Design, Setting, and Participants Open-label, blinded–end point, bayesian-adaptive randomized trial with interim analyses for early stopping (futility or success) or population enrichment, which was conducted at 47 US academic and community-based stroke thrombectomy centers. Three hundred patients presenting within 24 hours with anterior-circulation, large-vessel occlusion and large infarct on noncontrast CT scan, with Alberta Stroke Program Early CT Scores of 2 to 5, were randomized to undergo thrombectomy or usual care. Enrollment occurred July 16, 2019 to October 17, 2022; final follow-up, January 25, 2023.
Intervention The intervention patients (n = 152) underwent endovascular treatment using standard thrombectomy devices and usual medical care. Control patients (n = 148) underwent usual medical care alone.
Main Outcomes and Measures The primary efficacy end point was improvement in 90-day functional outcome measured using mean utility-weighted modified Rankin Scale (UW-mRS) scores (range, 0 [death or severe disability] to 10 [no symptoms]; minimum clinically important difference, 0.3). A bayesian model determined the posterior probability that the intervention would be superior to usual care; statistical significance was a 1-sided posterior probability of .975 or more. The primary adverse event end point was 90-day mortality; secondary adverse event end points included symptomatic intracranial hemorrhage and radiographic intracranial hemorrhage.
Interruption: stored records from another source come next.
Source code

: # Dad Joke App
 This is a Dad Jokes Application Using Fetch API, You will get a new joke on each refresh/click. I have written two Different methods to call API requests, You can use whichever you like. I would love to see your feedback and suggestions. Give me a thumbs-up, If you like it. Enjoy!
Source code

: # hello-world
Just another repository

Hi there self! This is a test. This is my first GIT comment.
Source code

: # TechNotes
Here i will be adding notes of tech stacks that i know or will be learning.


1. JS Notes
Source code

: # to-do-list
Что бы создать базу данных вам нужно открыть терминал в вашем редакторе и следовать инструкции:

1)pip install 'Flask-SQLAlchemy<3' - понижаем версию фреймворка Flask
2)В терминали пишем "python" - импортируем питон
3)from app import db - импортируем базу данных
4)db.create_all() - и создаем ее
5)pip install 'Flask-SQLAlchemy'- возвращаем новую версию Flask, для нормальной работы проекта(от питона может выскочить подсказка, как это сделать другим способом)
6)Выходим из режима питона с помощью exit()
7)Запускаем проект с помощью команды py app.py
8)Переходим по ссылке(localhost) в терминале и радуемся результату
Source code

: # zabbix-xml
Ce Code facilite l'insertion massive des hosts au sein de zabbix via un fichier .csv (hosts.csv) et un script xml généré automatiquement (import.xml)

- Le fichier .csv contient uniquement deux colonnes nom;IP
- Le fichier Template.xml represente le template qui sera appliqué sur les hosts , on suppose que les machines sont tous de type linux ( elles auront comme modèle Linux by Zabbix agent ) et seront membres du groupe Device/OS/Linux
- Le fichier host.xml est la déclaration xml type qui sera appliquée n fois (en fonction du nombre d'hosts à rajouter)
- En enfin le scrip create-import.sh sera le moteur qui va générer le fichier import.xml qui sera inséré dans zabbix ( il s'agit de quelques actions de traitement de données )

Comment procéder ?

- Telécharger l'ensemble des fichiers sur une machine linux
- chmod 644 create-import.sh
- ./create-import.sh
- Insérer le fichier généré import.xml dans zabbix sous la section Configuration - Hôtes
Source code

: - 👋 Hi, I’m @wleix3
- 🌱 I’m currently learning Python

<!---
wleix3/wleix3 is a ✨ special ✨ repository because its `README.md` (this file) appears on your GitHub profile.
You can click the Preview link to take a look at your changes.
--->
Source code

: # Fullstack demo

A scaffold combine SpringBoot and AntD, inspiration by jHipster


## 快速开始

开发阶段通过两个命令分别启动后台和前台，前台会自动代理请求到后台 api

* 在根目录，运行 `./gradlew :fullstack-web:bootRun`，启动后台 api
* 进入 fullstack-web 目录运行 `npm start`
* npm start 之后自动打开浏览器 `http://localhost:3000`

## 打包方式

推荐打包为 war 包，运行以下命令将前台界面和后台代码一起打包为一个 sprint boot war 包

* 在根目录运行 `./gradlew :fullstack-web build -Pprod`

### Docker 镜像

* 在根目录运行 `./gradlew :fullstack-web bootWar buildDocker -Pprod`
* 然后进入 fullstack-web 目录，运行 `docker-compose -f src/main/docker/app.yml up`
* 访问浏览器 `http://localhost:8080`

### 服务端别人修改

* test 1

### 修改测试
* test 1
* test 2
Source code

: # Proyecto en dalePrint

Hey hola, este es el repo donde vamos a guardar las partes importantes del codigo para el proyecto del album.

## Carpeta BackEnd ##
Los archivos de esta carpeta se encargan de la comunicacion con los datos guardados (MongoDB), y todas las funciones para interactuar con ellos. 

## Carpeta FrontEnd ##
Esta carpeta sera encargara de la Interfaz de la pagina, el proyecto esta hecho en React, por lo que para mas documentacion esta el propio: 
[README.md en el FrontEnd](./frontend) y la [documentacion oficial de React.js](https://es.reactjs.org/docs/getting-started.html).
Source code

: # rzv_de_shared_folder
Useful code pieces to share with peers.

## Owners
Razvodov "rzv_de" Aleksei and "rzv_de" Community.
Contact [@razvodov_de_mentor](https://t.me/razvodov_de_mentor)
Results The trial enrolled 300 patients (152 intervention, 148 control; 138 females [46%]; median age, 67 years), without early stopping or enrichment; 297 patients completed the 90-day follow-up. The mean (SD) 90-day UW-mRS score was 2.93 (3.39) for the intervention group vs 2.27 (2.98) for the control group with an adjusted difference of 0.63 (95% credible interval [CrI], −0.09 to 1.34; posterior probability for superiority of thrombectomy, .96). The 90-day mortality was similar between groups: 35.3% (53 of 150) for the intervention group vs 33.3% (49 of 147) for the control group. Six of 151 patients (4.0%) in the intervention group and 2 of 149 (1.3%) in the control group experienced 24-hour symptomatic intracranial hemorrhage. Fourteen patients of 148 (9.5%) in the intervention group vs 4 of 146 (2.7%) in the control group experienced parenchymal hematoma type 1 hemorrhages; 14 (9.5%) in the intervention group vs 5 (3.4%) in the control group experienced parenchymal hematoma type 2 hemorrhages; and 24 (16.2%) in the intervention group vs 9 (6.2%) in the control group experienced subarachnoid hemorrhages.
Conclusions and Relevance Among patients with a large infarct on noncontrast CT within 24 hours, thrombectomy did not demonstrate improvement in functional outcomes. But the width of the credible interval around the effect estimate includes the possibility of both no important effect and a clinically relevant benefit, so the potential role of thrombectomy with this imaging approach and time window will likely require additional study.